A few events disrupted the concentration: the first took place on August 7, when an accident at Brienne blocked the E line (from Toulouse) and traffic was redirected to the D line (from Bordeaux); but on August 8, a second incident on the saturated D line caused delays to the landings of the 12th and 17th corps. On August 10, the train carrying the headquarters of the 55th reserve division was hit at Sompuis at around 5:30 a.m. by one of the 313th regiment's trains: the collision killed six and injured 25; as for the collision, the officers' wagon was "smashed to pieces", injuring seven, including General Leguay; convoys on the F line were delayed by twenty hours. There were also wagon fires and a number of accidents: for example, on August 6, a soldier from the 61st infantry regiment in Privas "perched on the brakeman's cab of a wagon hit a structure and was killed outright" before the Givors-Canal station.

As for the French Army of Africa, it provided two divisions from Algeria and Tunisia, as well as a division taken from the Moroccan occupation corps as planned; but these three divisions, made up of regiments of Zouaves, Algerian Tirailleurs, Legionnaires, Spahis and African Chasseurs, were vulnerable during their crossing. On August 4, the Kaiserliche Navy cruisers SMS Goeben and SMS Breslau bombarded Philippeville and Bône, before fleeing as the British ships approached.

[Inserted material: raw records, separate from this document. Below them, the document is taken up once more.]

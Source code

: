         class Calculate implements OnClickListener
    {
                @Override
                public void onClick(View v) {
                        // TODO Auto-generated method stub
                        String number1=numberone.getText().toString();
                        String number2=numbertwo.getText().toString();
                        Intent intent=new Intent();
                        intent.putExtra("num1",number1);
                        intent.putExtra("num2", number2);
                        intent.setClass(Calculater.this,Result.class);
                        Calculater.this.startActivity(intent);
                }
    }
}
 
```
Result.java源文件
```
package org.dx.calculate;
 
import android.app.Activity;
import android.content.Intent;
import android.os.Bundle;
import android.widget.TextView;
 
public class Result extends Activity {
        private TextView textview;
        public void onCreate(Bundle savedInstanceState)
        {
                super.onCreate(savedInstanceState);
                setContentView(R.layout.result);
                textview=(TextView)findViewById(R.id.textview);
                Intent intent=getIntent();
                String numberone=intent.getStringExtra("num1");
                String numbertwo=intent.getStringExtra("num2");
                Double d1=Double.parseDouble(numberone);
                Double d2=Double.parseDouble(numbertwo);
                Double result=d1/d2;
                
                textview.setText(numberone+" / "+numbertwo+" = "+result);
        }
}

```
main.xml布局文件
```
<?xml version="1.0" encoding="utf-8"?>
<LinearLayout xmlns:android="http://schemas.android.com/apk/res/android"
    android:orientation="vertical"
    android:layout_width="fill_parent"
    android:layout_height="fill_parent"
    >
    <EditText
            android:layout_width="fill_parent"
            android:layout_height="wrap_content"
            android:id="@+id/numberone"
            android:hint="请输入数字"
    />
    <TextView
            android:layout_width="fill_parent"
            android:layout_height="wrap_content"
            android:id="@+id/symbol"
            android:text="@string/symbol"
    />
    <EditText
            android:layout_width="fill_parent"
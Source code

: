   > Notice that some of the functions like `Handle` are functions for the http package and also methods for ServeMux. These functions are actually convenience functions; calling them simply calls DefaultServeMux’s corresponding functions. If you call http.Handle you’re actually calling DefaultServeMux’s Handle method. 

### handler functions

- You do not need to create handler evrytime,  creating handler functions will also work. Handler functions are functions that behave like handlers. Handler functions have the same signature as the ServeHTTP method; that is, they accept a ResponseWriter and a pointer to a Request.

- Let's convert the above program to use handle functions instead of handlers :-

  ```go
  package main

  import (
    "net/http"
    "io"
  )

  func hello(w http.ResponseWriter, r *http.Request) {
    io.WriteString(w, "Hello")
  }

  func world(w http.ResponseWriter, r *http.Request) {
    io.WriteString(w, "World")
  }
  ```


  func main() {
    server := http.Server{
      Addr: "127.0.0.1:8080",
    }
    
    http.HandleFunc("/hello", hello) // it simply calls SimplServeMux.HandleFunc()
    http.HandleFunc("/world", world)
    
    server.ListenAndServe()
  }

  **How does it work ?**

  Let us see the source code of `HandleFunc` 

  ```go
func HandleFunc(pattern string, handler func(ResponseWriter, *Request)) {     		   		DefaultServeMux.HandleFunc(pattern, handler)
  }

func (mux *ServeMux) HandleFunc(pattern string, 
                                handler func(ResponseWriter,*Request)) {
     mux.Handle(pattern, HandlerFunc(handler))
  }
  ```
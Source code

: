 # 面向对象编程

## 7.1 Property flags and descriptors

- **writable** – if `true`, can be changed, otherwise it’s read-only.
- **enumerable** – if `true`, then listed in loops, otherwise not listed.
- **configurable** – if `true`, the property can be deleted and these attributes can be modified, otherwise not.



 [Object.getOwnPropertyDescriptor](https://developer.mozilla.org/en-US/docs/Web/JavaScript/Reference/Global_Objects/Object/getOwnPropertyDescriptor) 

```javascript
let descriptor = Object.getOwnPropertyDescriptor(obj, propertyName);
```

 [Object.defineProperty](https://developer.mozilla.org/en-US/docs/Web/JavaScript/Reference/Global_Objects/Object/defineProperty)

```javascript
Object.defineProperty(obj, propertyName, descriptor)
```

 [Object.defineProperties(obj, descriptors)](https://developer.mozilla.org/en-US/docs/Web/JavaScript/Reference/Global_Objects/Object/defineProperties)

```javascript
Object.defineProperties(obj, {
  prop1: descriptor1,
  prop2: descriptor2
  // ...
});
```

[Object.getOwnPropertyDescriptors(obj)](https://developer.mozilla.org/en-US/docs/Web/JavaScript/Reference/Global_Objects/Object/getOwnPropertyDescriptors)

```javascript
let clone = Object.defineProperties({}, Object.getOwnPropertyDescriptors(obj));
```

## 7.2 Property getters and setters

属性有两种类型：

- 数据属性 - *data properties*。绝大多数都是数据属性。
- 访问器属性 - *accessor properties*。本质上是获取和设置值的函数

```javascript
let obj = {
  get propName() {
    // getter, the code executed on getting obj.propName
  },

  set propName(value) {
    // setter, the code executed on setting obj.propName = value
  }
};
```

The French crossing was uneventful after this surprise, with the two Algerian divisions landing in Sète and Marseille, while the Moroccan division ("division de marche d'infanterie coloniale du Maroc") did so in Bordeaux. They were then transported by rail, requiring 239 trains.

==== Army creation ====

Military aeronautics in 1914 was no more than a subdivision of the army, with 216 aircraft grouped into squadrons. There were also a few large airships and tethered balloons. Here, a Caudron G.3.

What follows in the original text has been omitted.